CS 6210: Matrix Computations

Theory for SEP and SVD

Author

David Bindel

Published

November 3, 2025

Symmetric eigenvalue basics

The symmetric (Hermitian) eigenvalue problem is to find nontrivial solutions to \[ A x = x \lambda \] where \(A = A^*\) is symmetric (Hermitian). The symmetric eigenvalue problem satisfies several properties that we do not have in the general case:

  • All eigenvalues are real.

  • There are no non-trivial Jordan blocks.

  • Eigenvectors associated with distinct eigenvalues are orthogonal.

It is worthwhile to make some arguments for these facts, drawing on ideas we have developed already:

  • For any \(v\), \(v^* A v = v^* A^* v = \bar{v^* A v}\), so \(v^* A v\) must be real; and we can write any eigenvalue as \(v^* A v\) where \(v\) is the corresponding eigenvector (normalized to unit length).

  • If \((A-\lambda I)^2 v = 0\) for \(\lambda \in \mathbb{R}\) and \(v \neq 0\), then \[ 0 = v^* (A-\lambda I)^2 v = \|(A-\lambda I) v\|^2 = 0; \] and so \((A-\lambda I) v = 0\) as well. But if \(\lambda\) is associated with a Jordan block, there must be \(v \neq 0\) such that \((A-\lambda I)^2 v = 0\) and \((A-\lambda I) v \neq 0\).

  • If \(\lambda \neq \mu\) are eigenvalues associated with eigenvectors \(u\) and \(v\), then \[ \lambda u^* v = u^* A v = \mu u^* v. \] But if \(\lambda \neq \mu\), then \((\lambda-\mu) u^* v = 0\) implies that \(u^* v = 0\).

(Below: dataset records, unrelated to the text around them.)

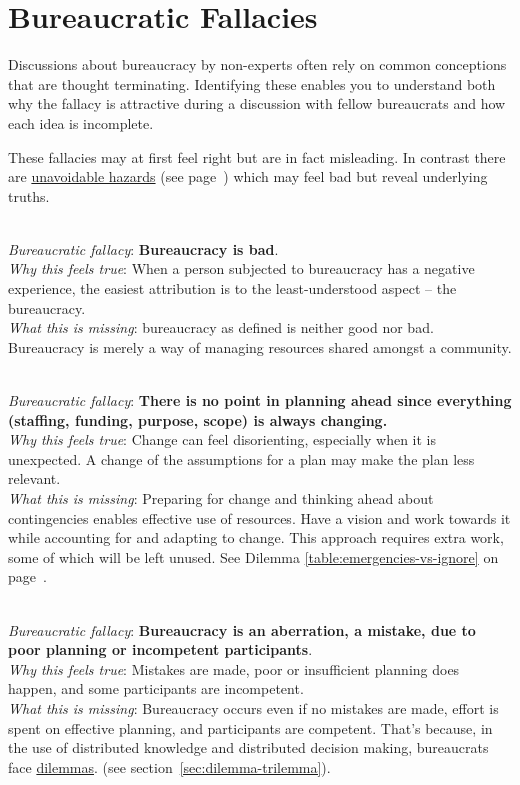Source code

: \section{Bureaucratic Fallacies\label{sec:fallacies}}

Discussions about bureaucracy by non-experts often rely on common conceptions that are \gls{thought terminating}. Identifying these enables you to understand both why the fallacy is attractive during a discussion with fellow bureaucrats and how each idea is incomplete.

These fallacies may at first feel right but are in fact misleading. In contrast there are  \hyperref[sec:unavoidable-hazards]{unavoidable hazards} (see 
page~\pageref{sec:unavoidable-hazards})
which may feel bad but reveal underlying truths.

\ \\
\textit{Bureaucratic fallacy}: \textbf{Bureaucracy is bad}. \\
\textit{Why this feels true}: When a person subjected to bureaucracy has a negative experience, the easiest attribution is to the least-understood aspect -- the bureaucracy.\\
\textit{What this is missing}: \Gls{bureaucracy} as defined is neither good nor bad. Bureaucracy is merely a way of managing  resources shared amongst a community. 

\ \\
\textit{Bureaucratic fallacy}: 
\textbf{There is no point in planning ahead since everything (staffing, funding, purpose, scope) is always changing.}\\
\textit{Why this feels true}: Change can feel disorienting, especially when it is unexpected. A change of the assumptions for a plan may make the plan less relevant. \\
\textit{What this is missing}: Preparing for change and thinking ahead about contingencies enables effective use of resources. Have a vision and work towards it while accounting for and adapting to change. This approach requires extra work, some of which will be left unused. See Dilemma \ref{table:emergencies-vs-ignore} on 
page~\pageref{table:emergencies-vs-ignore}.


\ \\
\textit{Bureaucratic fallacy}: \textbf{Bureaucracy is an aberration, a mistake, due to poor planning or incompetent participants}. \\
\textit{Why this feels true}: Mistakes are made, poor or insufficient planning does happen, and some participants are incompetent.\\
\textit{What this is missing}: Bureaucracy occurs even if no mistakes are made, effort is spent on effective planning, and participants are competent. That's because, in the use of distributed knowledge and distributed decision making, bureaucrats face \hyperref[sec:dilemma-trilemma]{dilemmas}.
\ifsectionref
(see section~\ref{sec:dilemma-trilemma}).
\fi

We write the complete eigendecomposition of \(A\) as \[ A = U \Lambda U^* \] where \(U\) is orthogonal or unitary and \(\Lambda\) is a real diagonal matrix. This is simultaneously a Schur form and a Jordan form.

More generally, if \(\langle \cdot, \cdot \rangle\) is an inner product on a vector space, the adjoint of an operator \(A\) on that vector space is the operator \(A^*\) s.t. for any \(v, w\) \[ \langle Av, w \rangle = \langle v, A^* w \rangle. \] If \(A = A^*\), then \(A\) is said to be self-adjoint. If a matrix \(A\) is self-adjoint with respect to the \(M\)-inner product \(\langle v, w \rangle_M = w^* M v\) where \(M\) is Hermitian positive definite, then \(H = M A\) is also Hermitian. In this case, we can rewrite the eigenvalue problem \[ Ax = x \lambda \] as \[ Hx = MA x = Mx \lambda. \] This gives a generalized symmetric eigenvalue problem1. A standard example involves the analysis of reversible Markov chains, for which the transition matrix is self-adjoint with respect to the inner product defined by the invariant measure.

For the generalized problem involving the matrix pencil \((H,M)\), all eigenvalues are again real and there is a complete basis of eigenvectors; but these eigenvectors are now \(M\)-orthogonal. That is, there exists \(U\) such that \[ U^* H U = \Lambda, \quad U^* M U = I. \] Generalized eigenvalue problems arise frequently in problems from mechanics. Note that if \(M = R^T R\) is a Cholesky factorization, then the generalized eigenvalue problem for \((H,M)\) is related to a standard symmetric eigenvalue problem \[ \hat{H} = R^{-T} H R^{-1}; \] if \(\hat{H} x = x \lambda\), then \(H y = M y \lambda\) where \(Ry = x\). We may also note that \(R^{-1} \hat{H} R = M^{-1} H\); that is \(\hat{H}\) is related to \(A = M^{-1} H\) by a similarity transform. Particularly for the case when \(M\) is large and sparse, though, it may be preferable to work with the generalized problem directly rather than converting to a standard eigenvalue problem, whether or not the latter is symmetric.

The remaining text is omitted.